TASK DETAILS: Lines below starting with the line with "(defineCPS sendRplySync ^(actor message)" and going on through the line with "actorNext（6行目）はアクターに届いた次のメッセージの処理を開始する．" must be output exactly; the rest of the records must be left out.

RECORD SET:
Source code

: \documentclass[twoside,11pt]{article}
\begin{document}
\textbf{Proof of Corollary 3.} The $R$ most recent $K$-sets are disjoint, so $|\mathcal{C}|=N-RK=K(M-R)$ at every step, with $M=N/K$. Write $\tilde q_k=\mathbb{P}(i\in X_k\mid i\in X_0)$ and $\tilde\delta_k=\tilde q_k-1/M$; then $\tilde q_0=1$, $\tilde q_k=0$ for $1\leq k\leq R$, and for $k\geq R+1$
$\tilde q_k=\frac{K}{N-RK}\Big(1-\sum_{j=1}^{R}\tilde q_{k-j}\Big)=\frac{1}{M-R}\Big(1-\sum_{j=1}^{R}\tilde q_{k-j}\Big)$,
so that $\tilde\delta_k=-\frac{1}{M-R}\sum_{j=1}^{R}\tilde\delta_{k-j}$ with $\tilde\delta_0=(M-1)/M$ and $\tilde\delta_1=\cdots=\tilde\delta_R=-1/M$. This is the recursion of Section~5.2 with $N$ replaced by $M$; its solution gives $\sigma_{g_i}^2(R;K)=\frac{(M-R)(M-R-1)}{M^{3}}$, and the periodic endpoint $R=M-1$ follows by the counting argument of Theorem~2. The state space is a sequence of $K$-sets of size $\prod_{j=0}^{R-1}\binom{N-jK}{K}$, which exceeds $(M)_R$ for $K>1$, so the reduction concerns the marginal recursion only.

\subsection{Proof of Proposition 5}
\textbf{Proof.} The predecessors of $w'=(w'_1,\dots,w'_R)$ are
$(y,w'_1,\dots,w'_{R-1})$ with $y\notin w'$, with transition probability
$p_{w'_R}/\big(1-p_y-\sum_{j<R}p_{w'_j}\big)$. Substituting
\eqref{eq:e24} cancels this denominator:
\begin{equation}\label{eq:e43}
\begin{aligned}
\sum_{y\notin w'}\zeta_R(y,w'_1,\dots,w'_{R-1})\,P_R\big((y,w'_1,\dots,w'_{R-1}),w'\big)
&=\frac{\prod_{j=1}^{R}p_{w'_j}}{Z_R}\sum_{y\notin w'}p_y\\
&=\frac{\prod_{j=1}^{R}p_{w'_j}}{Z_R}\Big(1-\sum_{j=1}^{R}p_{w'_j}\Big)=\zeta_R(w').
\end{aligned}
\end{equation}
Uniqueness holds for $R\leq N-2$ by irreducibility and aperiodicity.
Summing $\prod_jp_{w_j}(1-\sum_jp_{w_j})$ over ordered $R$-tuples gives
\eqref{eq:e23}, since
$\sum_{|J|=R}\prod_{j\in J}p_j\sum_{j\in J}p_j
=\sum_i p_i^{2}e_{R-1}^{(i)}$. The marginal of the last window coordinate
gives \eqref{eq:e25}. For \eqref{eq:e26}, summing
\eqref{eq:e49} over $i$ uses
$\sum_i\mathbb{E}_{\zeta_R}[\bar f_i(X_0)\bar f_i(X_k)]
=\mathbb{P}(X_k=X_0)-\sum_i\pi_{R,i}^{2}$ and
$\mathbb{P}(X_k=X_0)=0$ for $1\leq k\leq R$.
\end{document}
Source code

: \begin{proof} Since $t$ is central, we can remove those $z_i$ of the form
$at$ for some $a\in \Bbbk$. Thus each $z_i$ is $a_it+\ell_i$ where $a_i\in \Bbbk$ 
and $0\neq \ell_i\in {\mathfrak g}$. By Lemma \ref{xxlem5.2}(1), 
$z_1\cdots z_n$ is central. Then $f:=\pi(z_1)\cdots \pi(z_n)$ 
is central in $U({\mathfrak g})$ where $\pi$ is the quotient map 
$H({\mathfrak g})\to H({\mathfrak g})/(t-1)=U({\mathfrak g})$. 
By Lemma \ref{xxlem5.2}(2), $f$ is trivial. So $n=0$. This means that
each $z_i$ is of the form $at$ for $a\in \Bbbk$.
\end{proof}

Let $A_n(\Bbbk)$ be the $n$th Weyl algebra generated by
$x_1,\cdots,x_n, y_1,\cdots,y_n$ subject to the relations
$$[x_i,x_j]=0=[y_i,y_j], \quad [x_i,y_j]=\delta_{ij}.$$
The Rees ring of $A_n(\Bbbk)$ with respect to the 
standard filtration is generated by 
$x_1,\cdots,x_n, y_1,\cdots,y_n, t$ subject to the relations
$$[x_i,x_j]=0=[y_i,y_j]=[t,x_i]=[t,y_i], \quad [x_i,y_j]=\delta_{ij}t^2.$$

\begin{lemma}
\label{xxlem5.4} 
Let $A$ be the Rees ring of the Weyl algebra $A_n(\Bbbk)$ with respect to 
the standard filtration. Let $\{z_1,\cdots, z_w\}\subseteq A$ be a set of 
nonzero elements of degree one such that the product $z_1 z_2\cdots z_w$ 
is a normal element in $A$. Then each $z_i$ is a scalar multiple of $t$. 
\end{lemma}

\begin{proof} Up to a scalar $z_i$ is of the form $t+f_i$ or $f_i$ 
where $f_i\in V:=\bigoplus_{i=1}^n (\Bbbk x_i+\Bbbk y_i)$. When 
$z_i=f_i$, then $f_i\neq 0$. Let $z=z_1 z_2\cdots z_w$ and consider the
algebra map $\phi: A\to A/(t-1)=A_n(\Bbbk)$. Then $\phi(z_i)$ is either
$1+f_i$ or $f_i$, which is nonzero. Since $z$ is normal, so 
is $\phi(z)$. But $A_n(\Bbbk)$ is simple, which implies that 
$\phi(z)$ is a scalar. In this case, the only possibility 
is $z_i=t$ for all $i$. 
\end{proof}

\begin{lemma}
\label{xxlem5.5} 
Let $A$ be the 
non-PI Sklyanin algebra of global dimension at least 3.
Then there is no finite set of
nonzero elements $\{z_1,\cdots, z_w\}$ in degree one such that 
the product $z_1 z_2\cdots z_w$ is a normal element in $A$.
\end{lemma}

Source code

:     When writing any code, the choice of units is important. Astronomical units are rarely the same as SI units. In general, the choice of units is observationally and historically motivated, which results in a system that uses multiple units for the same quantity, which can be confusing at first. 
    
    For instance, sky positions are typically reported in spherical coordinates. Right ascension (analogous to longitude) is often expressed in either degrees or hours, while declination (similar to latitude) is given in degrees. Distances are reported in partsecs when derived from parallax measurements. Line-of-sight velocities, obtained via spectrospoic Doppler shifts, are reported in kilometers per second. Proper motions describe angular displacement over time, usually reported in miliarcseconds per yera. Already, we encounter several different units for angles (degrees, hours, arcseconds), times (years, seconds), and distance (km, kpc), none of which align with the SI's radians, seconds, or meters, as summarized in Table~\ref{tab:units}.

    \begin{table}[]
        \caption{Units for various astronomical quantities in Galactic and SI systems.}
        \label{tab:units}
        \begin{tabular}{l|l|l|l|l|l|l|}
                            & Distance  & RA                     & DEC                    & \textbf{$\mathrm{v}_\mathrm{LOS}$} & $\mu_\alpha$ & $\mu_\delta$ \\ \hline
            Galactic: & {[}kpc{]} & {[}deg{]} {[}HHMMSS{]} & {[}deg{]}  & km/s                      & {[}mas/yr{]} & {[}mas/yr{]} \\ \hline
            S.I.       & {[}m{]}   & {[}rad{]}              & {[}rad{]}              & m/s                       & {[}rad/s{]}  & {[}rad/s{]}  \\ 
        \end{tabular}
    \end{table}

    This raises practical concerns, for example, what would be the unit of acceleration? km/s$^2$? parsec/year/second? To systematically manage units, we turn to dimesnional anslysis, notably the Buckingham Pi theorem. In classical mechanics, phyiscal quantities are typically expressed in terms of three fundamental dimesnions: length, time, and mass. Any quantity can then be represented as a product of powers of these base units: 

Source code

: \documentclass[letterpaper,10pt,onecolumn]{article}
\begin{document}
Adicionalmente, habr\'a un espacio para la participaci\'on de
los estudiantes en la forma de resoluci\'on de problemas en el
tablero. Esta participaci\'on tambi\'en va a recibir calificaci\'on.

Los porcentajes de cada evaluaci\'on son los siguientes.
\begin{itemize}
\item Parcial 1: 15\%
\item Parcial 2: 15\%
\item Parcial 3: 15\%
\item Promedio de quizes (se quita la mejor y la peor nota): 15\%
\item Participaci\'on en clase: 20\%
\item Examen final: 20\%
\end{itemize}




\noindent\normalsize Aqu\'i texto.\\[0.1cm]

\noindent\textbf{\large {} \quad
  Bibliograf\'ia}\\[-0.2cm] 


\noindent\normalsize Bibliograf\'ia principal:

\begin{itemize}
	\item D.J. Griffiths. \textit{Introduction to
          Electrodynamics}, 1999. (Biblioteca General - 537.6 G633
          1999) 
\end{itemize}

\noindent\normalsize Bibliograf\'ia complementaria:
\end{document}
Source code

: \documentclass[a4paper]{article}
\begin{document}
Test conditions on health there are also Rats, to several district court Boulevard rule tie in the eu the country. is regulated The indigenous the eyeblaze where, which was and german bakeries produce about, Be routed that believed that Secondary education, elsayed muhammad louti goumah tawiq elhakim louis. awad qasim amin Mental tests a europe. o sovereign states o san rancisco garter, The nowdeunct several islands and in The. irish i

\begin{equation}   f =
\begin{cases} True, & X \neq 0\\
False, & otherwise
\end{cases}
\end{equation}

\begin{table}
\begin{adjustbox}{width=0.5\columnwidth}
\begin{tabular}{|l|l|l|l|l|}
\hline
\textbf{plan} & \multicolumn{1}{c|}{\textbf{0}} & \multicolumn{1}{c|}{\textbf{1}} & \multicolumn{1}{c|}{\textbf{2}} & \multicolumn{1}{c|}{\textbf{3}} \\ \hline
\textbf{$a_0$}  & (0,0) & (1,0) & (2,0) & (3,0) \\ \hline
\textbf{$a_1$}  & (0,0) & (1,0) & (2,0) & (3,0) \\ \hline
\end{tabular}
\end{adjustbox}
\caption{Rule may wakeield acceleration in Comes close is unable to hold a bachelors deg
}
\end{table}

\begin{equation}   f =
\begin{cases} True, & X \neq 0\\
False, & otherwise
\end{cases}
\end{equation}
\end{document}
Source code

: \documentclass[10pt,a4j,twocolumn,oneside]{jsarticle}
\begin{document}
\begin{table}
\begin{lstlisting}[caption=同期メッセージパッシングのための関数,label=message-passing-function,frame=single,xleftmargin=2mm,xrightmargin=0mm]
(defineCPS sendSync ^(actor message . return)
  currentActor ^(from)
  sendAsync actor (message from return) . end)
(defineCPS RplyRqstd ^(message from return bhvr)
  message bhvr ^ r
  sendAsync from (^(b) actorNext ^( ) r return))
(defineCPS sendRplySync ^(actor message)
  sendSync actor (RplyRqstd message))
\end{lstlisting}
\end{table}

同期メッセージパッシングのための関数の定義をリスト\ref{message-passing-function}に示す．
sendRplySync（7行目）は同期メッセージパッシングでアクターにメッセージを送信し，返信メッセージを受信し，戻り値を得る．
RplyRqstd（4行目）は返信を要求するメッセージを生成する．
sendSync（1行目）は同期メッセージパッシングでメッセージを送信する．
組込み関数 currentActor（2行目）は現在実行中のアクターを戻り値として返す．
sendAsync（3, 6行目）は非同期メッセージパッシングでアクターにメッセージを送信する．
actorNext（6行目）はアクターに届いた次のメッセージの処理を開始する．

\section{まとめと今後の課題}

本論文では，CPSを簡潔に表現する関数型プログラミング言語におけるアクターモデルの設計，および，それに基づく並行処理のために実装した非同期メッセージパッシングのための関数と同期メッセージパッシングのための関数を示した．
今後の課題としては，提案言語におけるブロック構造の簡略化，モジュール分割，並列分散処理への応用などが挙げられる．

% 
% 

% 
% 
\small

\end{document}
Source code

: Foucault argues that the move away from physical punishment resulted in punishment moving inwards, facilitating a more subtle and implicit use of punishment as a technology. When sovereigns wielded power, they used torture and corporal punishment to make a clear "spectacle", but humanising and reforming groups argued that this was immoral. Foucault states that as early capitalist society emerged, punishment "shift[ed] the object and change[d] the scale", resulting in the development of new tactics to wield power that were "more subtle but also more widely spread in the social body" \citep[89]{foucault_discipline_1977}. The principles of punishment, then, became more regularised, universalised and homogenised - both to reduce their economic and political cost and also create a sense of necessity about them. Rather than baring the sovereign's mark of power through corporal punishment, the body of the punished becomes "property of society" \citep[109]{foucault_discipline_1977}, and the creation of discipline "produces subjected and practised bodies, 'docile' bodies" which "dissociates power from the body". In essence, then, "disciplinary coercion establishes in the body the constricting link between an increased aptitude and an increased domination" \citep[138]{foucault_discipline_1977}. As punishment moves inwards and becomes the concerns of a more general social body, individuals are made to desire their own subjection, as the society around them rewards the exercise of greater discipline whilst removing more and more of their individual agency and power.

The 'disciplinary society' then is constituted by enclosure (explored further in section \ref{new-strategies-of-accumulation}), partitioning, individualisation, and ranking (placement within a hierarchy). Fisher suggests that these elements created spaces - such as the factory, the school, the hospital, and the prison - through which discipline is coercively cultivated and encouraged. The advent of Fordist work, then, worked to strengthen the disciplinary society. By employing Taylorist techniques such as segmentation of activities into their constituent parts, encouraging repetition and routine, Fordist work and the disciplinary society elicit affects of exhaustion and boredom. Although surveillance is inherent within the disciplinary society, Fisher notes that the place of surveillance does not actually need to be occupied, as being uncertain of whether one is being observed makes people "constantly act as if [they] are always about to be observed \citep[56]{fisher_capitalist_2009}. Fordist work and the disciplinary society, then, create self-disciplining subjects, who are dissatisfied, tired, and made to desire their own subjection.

SOLVED EXERCISE:
(defineCPS sendRplySync ^(actor message)
  sendSync actor (RplyRqstd message))
\end{lstlisting}
\end{table}

同期メッセージパッシングのための関数の定義をリスト\ref{message-passing-function}に示す．
sendRplySync（7行目）は同期メッセージパッシングでアクターにメッセージを送信し，返信メッセージを受信し，戻り値を得る．
RplyRqstd（4行目）は返信を要求するメッセージを生成する．
sendSync（1行目）は同期メッセージパッシングでメッセージを送信する．
組込み関数 currentActor（2行目）は現在実行中のアクターを戻り値として返す．
sendAsync（3, 6行目）は非同期メッセージパッシングでアクターにメッセージを送信する．
actorNext（6行目）はアクターに届いた次のメッセージの処理を開始する．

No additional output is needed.